[Task directions]
Only an exact repetition of the lines from the one that holds "Sonarqube reports 18" to the end of the records is wanted.

[Record extracts]
○ ○ ○ ○

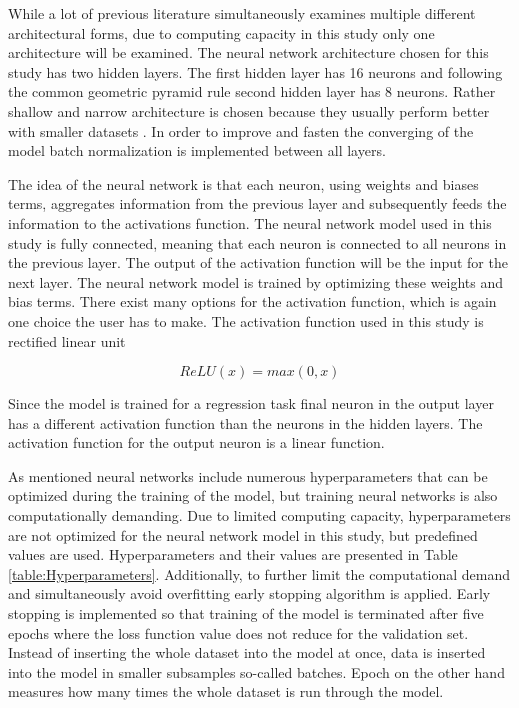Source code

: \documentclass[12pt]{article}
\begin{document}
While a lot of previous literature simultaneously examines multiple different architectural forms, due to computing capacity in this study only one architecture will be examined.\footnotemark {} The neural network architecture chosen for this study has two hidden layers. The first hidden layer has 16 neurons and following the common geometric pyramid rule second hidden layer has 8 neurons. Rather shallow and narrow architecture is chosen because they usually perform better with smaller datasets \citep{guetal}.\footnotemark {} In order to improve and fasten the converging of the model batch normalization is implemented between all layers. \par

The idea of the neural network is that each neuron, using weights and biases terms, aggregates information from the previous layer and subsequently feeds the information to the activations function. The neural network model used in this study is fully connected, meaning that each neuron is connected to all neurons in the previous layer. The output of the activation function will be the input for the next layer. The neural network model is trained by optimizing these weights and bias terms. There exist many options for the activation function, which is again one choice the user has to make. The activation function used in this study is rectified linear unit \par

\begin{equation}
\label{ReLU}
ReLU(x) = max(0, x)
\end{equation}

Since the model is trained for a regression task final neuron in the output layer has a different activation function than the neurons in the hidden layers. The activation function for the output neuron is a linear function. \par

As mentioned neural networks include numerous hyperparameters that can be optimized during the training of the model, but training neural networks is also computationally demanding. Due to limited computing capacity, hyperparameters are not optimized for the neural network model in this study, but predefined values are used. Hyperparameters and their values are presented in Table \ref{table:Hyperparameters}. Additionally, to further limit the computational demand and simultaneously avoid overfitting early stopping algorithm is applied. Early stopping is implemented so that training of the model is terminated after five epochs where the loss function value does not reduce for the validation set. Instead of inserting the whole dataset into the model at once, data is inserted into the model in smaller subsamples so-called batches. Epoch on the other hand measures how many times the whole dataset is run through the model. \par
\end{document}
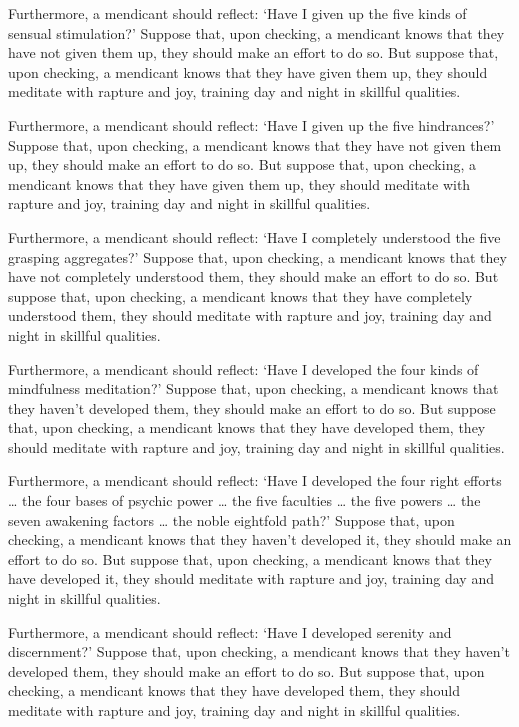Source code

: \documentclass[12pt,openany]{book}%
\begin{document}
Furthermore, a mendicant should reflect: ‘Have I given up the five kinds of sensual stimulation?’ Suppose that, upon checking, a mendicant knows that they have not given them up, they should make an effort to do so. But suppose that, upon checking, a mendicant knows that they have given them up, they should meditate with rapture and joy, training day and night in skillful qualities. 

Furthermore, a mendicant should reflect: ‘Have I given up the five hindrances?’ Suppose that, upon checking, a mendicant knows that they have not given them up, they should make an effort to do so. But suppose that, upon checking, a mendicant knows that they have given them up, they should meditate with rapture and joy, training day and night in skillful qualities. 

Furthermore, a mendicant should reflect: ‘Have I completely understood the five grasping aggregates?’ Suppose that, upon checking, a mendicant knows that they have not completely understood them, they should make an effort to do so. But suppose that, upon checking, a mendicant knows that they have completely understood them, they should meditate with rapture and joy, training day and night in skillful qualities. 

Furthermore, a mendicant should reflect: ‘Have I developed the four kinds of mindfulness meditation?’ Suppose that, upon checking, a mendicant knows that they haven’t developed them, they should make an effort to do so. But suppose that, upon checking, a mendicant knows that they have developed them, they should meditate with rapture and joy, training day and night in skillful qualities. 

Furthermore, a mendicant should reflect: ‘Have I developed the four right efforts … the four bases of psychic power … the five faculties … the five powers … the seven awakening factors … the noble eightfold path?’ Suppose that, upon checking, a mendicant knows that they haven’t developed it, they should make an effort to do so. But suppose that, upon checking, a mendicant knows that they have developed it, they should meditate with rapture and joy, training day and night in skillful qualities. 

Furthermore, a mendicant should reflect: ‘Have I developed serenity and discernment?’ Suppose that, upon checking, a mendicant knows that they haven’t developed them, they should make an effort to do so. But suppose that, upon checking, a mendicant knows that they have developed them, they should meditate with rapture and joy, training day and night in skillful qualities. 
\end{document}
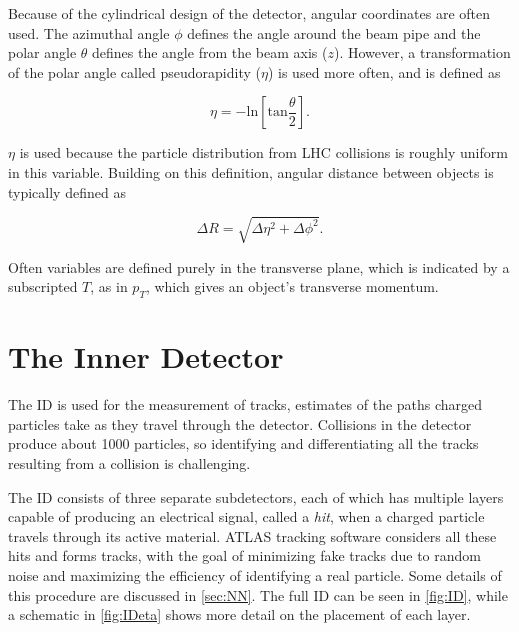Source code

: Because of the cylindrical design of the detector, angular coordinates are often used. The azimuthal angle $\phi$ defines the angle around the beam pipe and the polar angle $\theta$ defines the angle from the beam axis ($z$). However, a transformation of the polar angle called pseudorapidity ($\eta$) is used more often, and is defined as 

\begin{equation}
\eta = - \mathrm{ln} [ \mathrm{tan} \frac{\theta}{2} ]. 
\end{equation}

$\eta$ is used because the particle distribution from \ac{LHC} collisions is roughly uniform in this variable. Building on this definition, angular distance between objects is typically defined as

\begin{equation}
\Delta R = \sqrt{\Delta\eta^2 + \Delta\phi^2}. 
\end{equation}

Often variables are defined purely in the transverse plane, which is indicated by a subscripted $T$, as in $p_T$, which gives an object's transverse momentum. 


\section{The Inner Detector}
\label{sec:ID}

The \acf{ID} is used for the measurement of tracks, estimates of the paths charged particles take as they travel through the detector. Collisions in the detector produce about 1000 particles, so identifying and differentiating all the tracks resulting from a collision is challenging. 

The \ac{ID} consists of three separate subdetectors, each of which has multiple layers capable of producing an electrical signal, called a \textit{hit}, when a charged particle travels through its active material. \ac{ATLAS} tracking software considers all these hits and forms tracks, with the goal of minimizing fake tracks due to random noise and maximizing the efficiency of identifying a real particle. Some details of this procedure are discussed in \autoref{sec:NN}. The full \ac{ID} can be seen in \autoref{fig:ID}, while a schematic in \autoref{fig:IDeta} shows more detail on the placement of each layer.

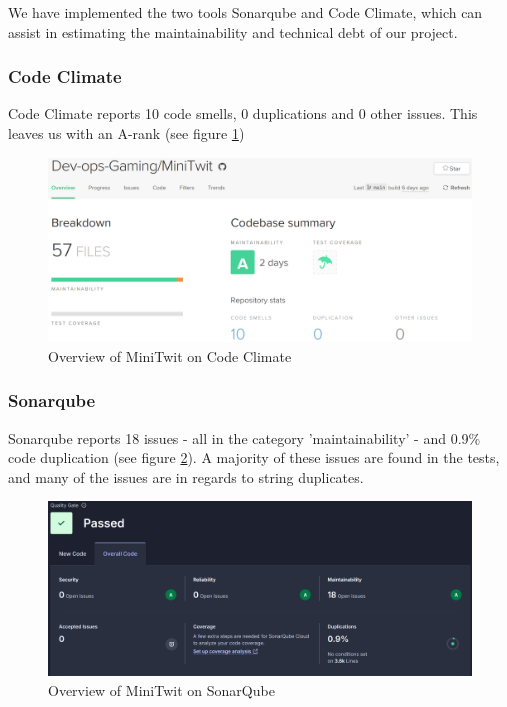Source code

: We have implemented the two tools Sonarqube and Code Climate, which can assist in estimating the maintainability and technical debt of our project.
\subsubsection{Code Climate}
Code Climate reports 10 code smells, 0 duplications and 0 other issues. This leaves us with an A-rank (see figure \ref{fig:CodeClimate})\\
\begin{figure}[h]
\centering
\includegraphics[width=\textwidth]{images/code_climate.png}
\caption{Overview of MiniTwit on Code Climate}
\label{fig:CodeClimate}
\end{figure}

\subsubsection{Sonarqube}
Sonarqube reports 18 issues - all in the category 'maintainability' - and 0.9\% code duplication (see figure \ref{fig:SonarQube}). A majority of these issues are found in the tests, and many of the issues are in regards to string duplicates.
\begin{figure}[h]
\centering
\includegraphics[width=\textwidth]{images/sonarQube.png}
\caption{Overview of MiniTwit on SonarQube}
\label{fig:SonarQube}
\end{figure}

○ ○ ○ ○

[Solution to this exercise]
Sonarqube reports 18 issues - all in the category 'maintainability' - and 0.9\% code duplication (see figure \ref{fig:SonarQube}). A majority of these issues are found in the tests, and many of the issues are in regards to string duplicates.
\begin{figure}[h]
\centering
\includegraphics[width=\textwidth]{images/sonarQube.png}
\caption{Overview of MiniTwit on SonarQube}
\label{fig:SonarQube}
\end{figure}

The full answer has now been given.